Les couloirs du tribunal résonnent des échos du plaideur et du Parquet. Force doit rester à la loi... (Photos: DR / Paperjam)

Les couloirs du tribunal résonnent des échos du plaideur et du Parquet. Force doit rester à la loi... (Photos: DR / Paperjam)

On aurait bien voulu une rentrée de classe. Hélas, un plaideur du cru, déjà célèbre pour ses sorties médiatiques et ses causes tonitruantes, y est allé d’une lettre ouverte à la bourgmestre de Luxembourg, y pointant la mendicité organisée en termes peu (ou trop bien?) choisis.

Pêle-mêle, il vitupérait contre des gens «dégueulasses et insolents», contre la «racaille» venue de la «lointaine Roumanie»…

Nul n’était obligé de relayer de tels propos, leur donnant une importance que seule une caisse de résonance (résonner n’est pas raisonner) pouvait leur octroyer… Car, évidemment, la publication a eu des suites. Les commentaires sont allés bon train, entre applaudissements populaires et indignation de fond ou de forme.

Certes, le «bavard» a clarifié ses propos, face à la polémique suscitée.
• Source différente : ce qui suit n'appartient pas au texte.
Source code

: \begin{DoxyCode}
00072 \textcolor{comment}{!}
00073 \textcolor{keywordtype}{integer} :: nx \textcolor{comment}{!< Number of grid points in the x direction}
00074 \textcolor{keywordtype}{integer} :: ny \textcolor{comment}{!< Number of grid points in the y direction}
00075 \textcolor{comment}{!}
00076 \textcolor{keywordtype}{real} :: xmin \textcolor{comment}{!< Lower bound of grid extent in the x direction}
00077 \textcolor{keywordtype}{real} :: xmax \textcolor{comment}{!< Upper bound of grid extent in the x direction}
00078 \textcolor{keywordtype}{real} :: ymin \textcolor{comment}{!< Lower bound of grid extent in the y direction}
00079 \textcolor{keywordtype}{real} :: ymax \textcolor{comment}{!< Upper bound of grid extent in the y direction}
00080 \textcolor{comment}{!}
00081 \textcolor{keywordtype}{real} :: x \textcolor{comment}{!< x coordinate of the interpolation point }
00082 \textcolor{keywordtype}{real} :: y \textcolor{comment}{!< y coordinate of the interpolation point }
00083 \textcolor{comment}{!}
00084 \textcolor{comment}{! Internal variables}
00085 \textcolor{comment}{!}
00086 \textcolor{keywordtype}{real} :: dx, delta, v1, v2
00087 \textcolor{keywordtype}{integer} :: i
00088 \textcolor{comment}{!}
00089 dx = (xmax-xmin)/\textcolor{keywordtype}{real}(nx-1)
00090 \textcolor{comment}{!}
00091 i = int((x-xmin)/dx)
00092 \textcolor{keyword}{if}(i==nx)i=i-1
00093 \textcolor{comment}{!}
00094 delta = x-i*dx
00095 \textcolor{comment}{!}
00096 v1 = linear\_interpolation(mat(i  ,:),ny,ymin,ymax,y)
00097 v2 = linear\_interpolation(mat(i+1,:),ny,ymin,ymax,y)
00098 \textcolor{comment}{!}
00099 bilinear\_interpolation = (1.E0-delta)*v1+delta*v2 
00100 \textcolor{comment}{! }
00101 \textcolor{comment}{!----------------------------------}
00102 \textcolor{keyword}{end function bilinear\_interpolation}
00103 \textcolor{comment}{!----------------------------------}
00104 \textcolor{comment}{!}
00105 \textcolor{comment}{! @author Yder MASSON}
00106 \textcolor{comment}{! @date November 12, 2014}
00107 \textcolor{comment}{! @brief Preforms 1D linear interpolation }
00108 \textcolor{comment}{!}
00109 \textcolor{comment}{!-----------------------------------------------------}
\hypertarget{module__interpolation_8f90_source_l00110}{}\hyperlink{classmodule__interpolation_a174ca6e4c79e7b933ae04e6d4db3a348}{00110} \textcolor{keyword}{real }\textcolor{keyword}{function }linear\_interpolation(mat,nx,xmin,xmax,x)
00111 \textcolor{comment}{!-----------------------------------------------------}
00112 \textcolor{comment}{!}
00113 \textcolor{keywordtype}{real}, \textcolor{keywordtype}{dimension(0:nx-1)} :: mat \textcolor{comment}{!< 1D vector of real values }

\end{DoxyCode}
Il a réfuté toute approche xénophobe. Il a été mal compris. Entre la triste réalité du quotidien et les analyses de trottoir, il n’en a pas moins agité l’été, secouant la traditionnelle torpeur des congés. Cependant, Gaston Vogel – puisque c’est de cet avocat qu’il s’agit - a trop d’entregent pour s’être laissé déborder par ses phrases.

Il reste le débat judiciaire. Le Parquet est entré dans la danse et fera ses propres observations, en regard du code pénal.

Le poids des mots

Il s’est fendu d’un communiqué officiel, estimant que «tant la ‘lettre ouverte’ de Me Gaston Vogel que les différentes réactions à celle-ci» appellent des clarifications. Le Parquet rappelle que la liberté d'expression est considérée comme une valeur fondamentale dans une démocratie, et qu'elle est protégée par des textes internationaux tels que la Déclaration universelle des droits de l’Homme de 1948 (article 19) et la Convention européenne des droits de l’Homme (article 10). «Il va néanmoins de soi que cette liberté ne saurait être illimitée», «qu’elle connaît certaines restrictions qui sont fixées par la loi (l’article 457-1 du code pénal) et qui sont nécessaires au respect des droits et de la réputation d’autrui».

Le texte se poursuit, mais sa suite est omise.